Macron s'oppose à tous les dogmes
L'attitude de Macron face à l'UE rappelle à Jean Quatremer, correspondant de Libération à Bruxelles, celle d'un réformateur historique :
«L'Europe est une religion. Comme telle, elle a ses dogmes et ses prêtres. S'éloigner de ses canons, c'est prendre le risque du blasphème voire de l'hérésie et de l'excommunication. … La France souhaite que les négociations se déroulent non plus par 'chapitre', mais par 'bloc cohérent de politiques' afin de permettre au candidat de participer aux politiques sectorielles et aux financements ad hoc, y compris les fonds structurels : ainsi, il serait intégré graduellement au fonctionnement de l'Union afin de tester sa capacité à assumer ses obligations. … Paris veut aussi que le processus soit réversible si un Etat ne respecte pas ses engagements. Macron sera-t-il le Luther de la construction communautaire ?»
On ne change pas les règles du jeu en cours de partie
Der Tagesspiegel juge le moment mal choisi pour réfléchir à une réforme du processus d'élargissement :
«Les deux candidats à l'adhésion - Albanie et Macédoine du Nord - sont en droit de craindre que l'ouverture de négociations d'adhésion soit reportée, jusqu'à ce qu'une réforme du processus d'élargissement fasse consensus au sein de l'UE. Au demeurant, il serait injuste envers Skopje et Tirana de changer les règles du jeu en cours de partie. Pour empêcher une dérive des deux pays vers la Russie ou la Chine, il faut appuyer l'amorce de négociations d'adhésion. Une fois les négociations engagées, il sera encore temps de parler d'une réforme du processus d'élargissement.»

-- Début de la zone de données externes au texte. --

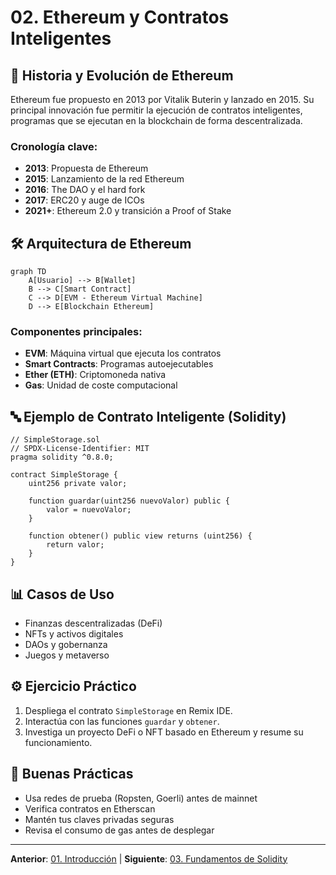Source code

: # 02. Ethereum y Contratos Inteligentes

## 🌟 Historia y Evolución de Ethereum

Ethereum fue propuesto en 2013 por Vitalik Buterin y lanzado en 2015. Su principal innovación fue permitir la ejecución de contratos inteligentes, programas que se ejecutan en la blockchain de forma descentralizada.

### Cronología clave:
- **2013**: Propuesta de Ethereum
- **2015**: Lanzamiento de la red Ethereum
- **2016**: The DAO y el hard fork
- **2017**: ERC20 y auge de ICOs
- **2021+**: Ethereum 2.0 y transición a Proof of Stake

## 🛠️ Arquitectura de Ethereum

```mermaid
graph TD
	A[Usuario] --> B[Wallet]
	B --> C[Smart Contract]
	C --> D[EVM - Ethereum Virtual Machine]
	D --> E[Blockchain Ethereum]
```

### Componentes principales:
- **EVM**: Máquina virtual que ejecuta los contratos
- **Smart Contracts**: Programas autoejecutables
- **Ether (ETH)**: Criptomoneda nativa
- **Gas**: Unidad de coste computacional

## 🔤 Ejemplo de Contrato Inteligente (Solidity)

```solidity
// SimpleStorage.sol
// SPDX-License-Identifier: MIT
pragma solidity ^0.8.0;

contract SimpleStorage {
	uint256 private valor;

	function guardar(uint256 nuevoValor) public {
		valor = nuevoValor;
	}

	function obtener() public view returns (uint256) {
		return valor;
	}
}
```

## 📊 Casos de Uso

- Finanzas descentralizadas (DeFi)
- NFTs y activos digitales
- DAOs y gobernanza
- Juegos y metaverso

## ⚙️ Ejercicio Práctico

1. Despliega el contrato `SimpleStorage` en Remix IDE.
2. Interactúa con las funciones `guardar` y `obtener`.
3. Investiga un proyecto DeFi o NFT basado en Ethereum y resume su funcionamiento.

## 🎯 Buenas Prácticas

- Usa redes de prueba (Ropsten, Goerli) antes de mainnet
- Verifica contratos en Etherscan
- Mantén tus claves privadas seguras
- Revisa el consumo de gas antes de desplegar

---

**Anterior**: [01. Introducción](./01-introduccion.md) | **Siguiente**: [03. Fundamentos de Solidity](./03-fundamentos-solidity.md)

Une fois de plus, discorde entre Berlin et Paris
Efimerida ton Syntakton analyse des divergences de stratégie entre Berlin et Paris en matière de politique européenne:
«Après 1990, l'Allemagne réunifiée aspirait à une expansion rapide vers l'Europe centrale et orientale, une région traditionnellement empreinte de culture germanique. La France, au contraire, voyait l'élargissement à l'Est comme un déséquilibre. ... Les positions allemande et française sur l'élargissement de l'UE vers l'Est se sont avérées totalement antagonistes sur la question de la composition de la zone euro. Berlin revendiquait un respect scrupuleux des critères de Maastricht, une position qui excluait le Sud, y compris l'Italie. Paris pour sa part était favorable dès le début à la décision politique d'une zone euro englobant le Sud. Cette décision aurait cependant impliqué une interprétation plus souple de Maastricht et du pacte de stabilité.»